Sorry, a little more research reveals that the centifolium (hundred-leaf) is a variety of lily.  Perhaps centi-folium stultorum is a plant that looks like that lily but isn't, just as _fools' gold_ resembles, but is not, gold.  I wonder what sort of book Abraham a Sancta Clara wrote.  More looking up is in order.


----------



## Snodv

Snodv said:


> Sorry, a little more research reveals that the centifolium (hundred-leaf) is a variety of lily.  Perhaps centi-folium stultorum is a plant that looks like that lily but isn't, just as _fools' gold_ resembles, but is not, gold.  I wonder what sort of book Abraham a Sancta Clara wrote.  More looking up is in order.

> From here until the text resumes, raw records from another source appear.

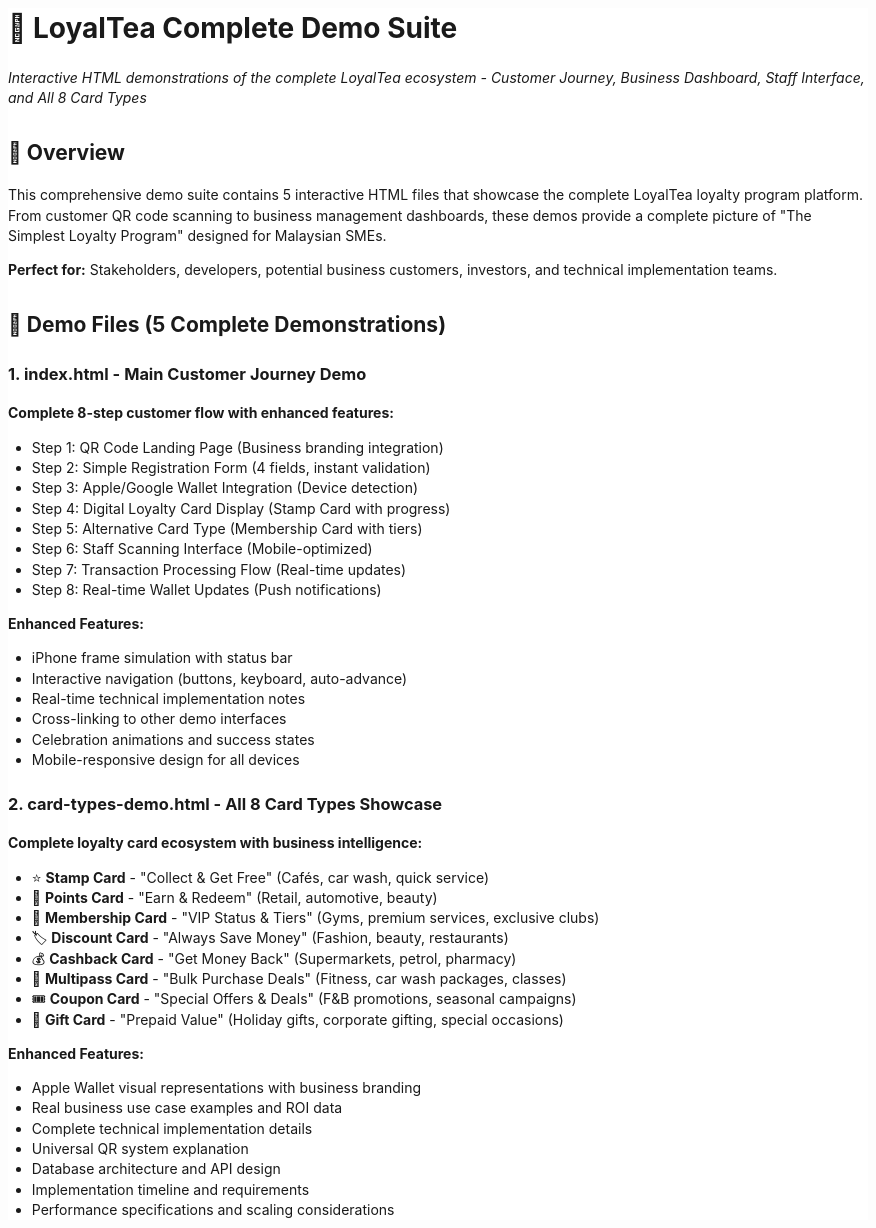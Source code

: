 # 📱 LoyalTea Complete Demo Suite

*Interactive HTML demonstrations of the complete LoyalTea ecosystem - Customer Journey, Business Dashboard, Staff Interface, and All 8 Card Types*

## 🎯 Overview

This comprehensive demo suite contains 5 interactive HTML files that showcase the complete LoyalTea loyalty program platform. From customer QR code scanning to business management dashboards, these demos provide a complete picture of "The Simplest Loyalty Program" designed for Malaysian SMEs.

**Perfect for:** Stakeholders, developers, potential business customers, investors, and technical implementation teams.

## 📁 Demo Files (5 Complete Demonstrations)

### 1. **index.html** - Main Customer Journey Demo
**Complete 8-step customer flow with enhanced features:**
- Step 1: QR Code Landing Page (Business branding integration)
- Step 2: Simple Registration Form (4 fields, instant validation)
- Step 3: Apple/Google Wallet Integration (Device detection)
- Step 4: Digital Loyalty Card Display (Stamp Card with progress)
- Step 5: Alternative Card Type (Membership Card with tiers)
- Step 6: Staff Scanning Interface (Mobile-optimized)
- Step 7: Transaction Processing Flow (Real-time updates)
- Step 8: Real-time Wallet Updates (Push notifications)

**Enhanced Features:**
- iPhone frame simulation with status bar
- Interactive navigation (buttons, keyboard, auto-advance)
- Real-time technical implementation notes
- Cross-linking to other demo interfaces
- Celebration animations and success states
- Mobile-responsive design for all devices

### 2. **card-types-demo.html** - All 8 Card Types Showcase
**Complete loyalty card ecosystem with business intelligence:**
- ⭐ **Stamp Card** - "Collect & Get Free" (Cafés, car wash, quick service)
- 💎 **Points Card** - "Earn & Redeem" (Retail, automotive, beauty)
- 👑 **Membership Card** - "VIP Status & Tiers" (Gyms, premium services, exclusive clubs)
- 🏷️ **Discount Card** - "Always Save Money" (Fashion, beauty, restaurants)
- 💰 **Cashback Card** - "Get Money Back" (Supermarkets, petrol, pharmacy)
- 🎫 **Multipass Card** - "Bulk Purchase Deals" (Fitness, car wash packages, classes)
- 🎟️ **Coupon Card** - "Special Offers & Deals" (F&B promotions, seasonal campaigns)
- 🎁 **Gift Card** - "Prepaid Value" (Holiday gifts, corporate gifting, special occasions)

**Enhanced Features:**
- Apple Wallet visual representations with business branding
- Real business use case examples and ROI data
- Complete technical implementation details
- Universal QR system explanation
- Database architecture and API design
- Implementation timeline and requirements
- Performance specifications and scaling considerations
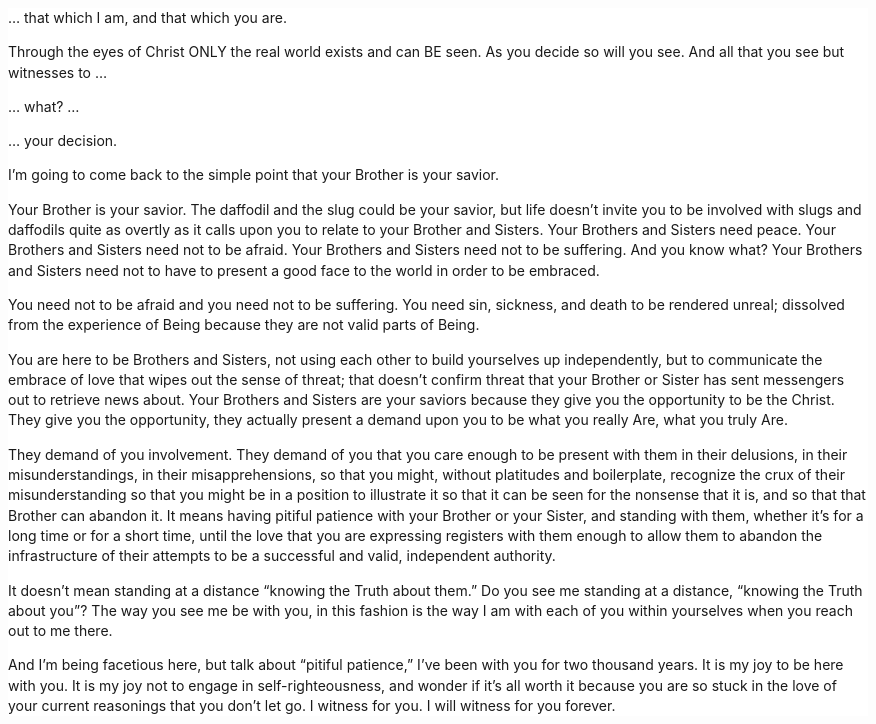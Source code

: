 &hellip; that which I am, and that which you are.

<div markdown="1" class="well book">
Through the eyes of Christ ONLY the real world exists and can BE seen.
As you decide so will you see. And all that you see but witnesses to &hellip;
</div>

&hellip; what? &hellip;

&hellip; your decision.

I’m going to come back to the simple point that your Brother is your
savior.

Your Brother is your savior. The daffodil and the slug could be your
savior, but life doesn’t invite you to be involved with slugs and
daffodils quite as overtly as it calls upon you to relate to your
Brother and Sisters. Your Brothers and Sisters need peace. Your Brothers
and Sisters need not to be afraid. Your Brothers and Sisters need not to
be suffering. And you know what? Your Brothers and Sisters need not to
have to present a good face to the world in order to be embraced.

You need not to be afraid and you need not to be suffering. You need
sin, sickness, and death to be rendered unreal; dissolved from the
experience of Being because they are not valid parts of Being.

You are here to be Brothers and Sisters, not using each other to build
yourselves up independently, but to communicate the embrace of love that
wipes out the sense of threat; that doesn’t confirm threat that your
Brother or Sister has sent messengers out to retrieve news about. Your
Brothers and Sisters are your saviors because they give you the
opportunity to be the Christ. They give you the opportunity, they
actually present a demand upon you to be what you really Are, what you
truly Are.

They demand of you involvement. They demand of you that you care enough
to be present with them in their delusions, in their misunderstandings,
in their misapprehensions, so that you might, without platitudes and
boilerplate, recognize the crux of their misunderstanding so that you
might be in a position to illustrate it so that it can be seen for the
nonsense that it is, and so that that Brother can abandon it. It means
having pitiful patience with your Brother or your Sister, and standing
with them, whether it’s for a long time or for a short time, until the
love that you are expressing registers with them enough to allow them to
abandon the infrastructure of their attempts to be a successful and
valid, independent authority.

It doesn’t mean standing at a distance “knowing the Truth about them.”
Do you see me standing at a distance, “knowing the Truth about you”? The
way you see me be with you, in this fashion is the way I am with each of
you within yourselves when you reach out to me there.

And I’m being facetious here, but talk about “pitiful patience,” I’ve
been with you for two thousand years. It is my joy to be here with you.
It is my joy not to engage in self-righteousness, and wonder if it’s all
worth it because you are so stuck in the love of your current reasonings
that you don’t let go. I witness for you. I will witness for you
forever.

Alas for my hypothesis, a commentary on Abraham's life and works translates the phrase as "A hundred excellent fools [in Quarto]."


----------



## Erq

Snodv said:


> Alas for my hypothesis, a commentary on Abraham's life and works translates the phrase as "A hundred excellent fools [in Quarto]."


Hello,
I really appreciate the search you've done for me. Thank you!
Would you tell me where did you find the translation?


----------



## Sobakus

The source of Snodv's translation is this. This translation is wrong - "A hundred excellent fools in Quarto" means there are 100 fools in the book. _Centifolium stultōrum_ on the other hand means "a hundred-pager of fools" - there's 100 pages in the book, and the number of fools is unspecified. That translation can only be incidentally correct if every fool takes up exactly one page, and even then you have to exclude the preface etc. Demiurg's initial reply is on point.


----------



## Snodv

About the very questionable translation in a commentary, I just looked up "Abraham a Sancta Clara" online.


----------



## Sobakus

Actually not even my translation is correct. First of all _folium_ is a leaf, not a page; but while a modern reader would be tempted to conclude that this makes it 200 pages, carefully considering that 'in Quarto' in the translation should prompt them to rethink. I was unfamiliar with early binding techniques so I didn't pay enough attention to that word - here's an explanatory article with illustrations, here's a video demonstration. It's reasonable to suppose that the translator had a good reason for adding 'in Quarto' to the title; if factually correct, this would put the number of pages in the book at 800 (4x2 per leaf). Speculatively, it's conceivable that in that format every leaf was a self-contained pamphlet devoted to exactly one 'fool', which would justify the translation.


----------